What to work on ▸ All lines holding the string "create" should be copied from the data below.

Data extract ▸
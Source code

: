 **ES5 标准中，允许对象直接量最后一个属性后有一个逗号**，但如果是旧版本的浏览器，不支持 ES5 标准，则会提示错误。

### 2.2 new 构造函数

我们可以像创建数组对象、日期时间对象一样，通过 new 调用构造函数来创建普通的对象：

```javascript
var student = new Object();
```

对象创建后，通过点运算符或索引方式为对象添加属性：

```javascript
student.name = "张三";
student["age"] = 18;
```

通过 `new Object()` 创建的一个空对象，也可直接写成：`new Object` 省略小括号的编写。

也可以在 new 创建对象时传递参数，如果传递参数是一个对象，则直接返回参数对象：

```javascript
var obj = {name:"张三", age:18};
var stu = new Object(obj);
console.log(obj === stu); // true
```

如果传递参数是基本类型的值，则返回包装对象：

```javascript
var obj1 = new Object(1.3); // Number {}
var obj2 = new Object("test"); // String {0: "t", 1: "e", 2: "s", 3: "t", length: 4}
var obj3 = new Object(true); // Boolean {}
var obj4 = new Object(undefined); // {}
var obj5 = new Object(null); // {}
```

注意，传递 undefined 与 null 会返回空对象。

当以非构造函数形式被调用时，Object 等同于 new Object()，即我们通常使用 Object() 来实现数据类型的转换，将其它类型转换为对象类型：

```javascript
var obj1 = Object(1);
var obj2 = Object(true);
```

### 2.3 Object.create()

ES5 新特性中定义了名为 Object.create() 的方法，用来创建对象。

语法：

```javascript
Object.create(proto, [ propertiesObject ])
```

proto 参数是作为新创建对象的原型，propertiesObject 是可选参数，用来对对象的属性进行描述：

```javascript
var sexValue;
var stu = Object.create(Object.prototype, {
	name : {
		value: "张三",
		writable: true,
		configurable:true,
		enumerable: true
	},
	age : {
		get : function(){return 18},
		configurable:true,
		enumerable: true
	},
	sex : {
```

Answer section ▸
### 2.3 Object.create()
ES5 新特性中定义了名为 Object.create() 的方法，用来创建对象。
Object.create(proto, [ propertiesObject ])
var stu = Object.create(Object.prototype, {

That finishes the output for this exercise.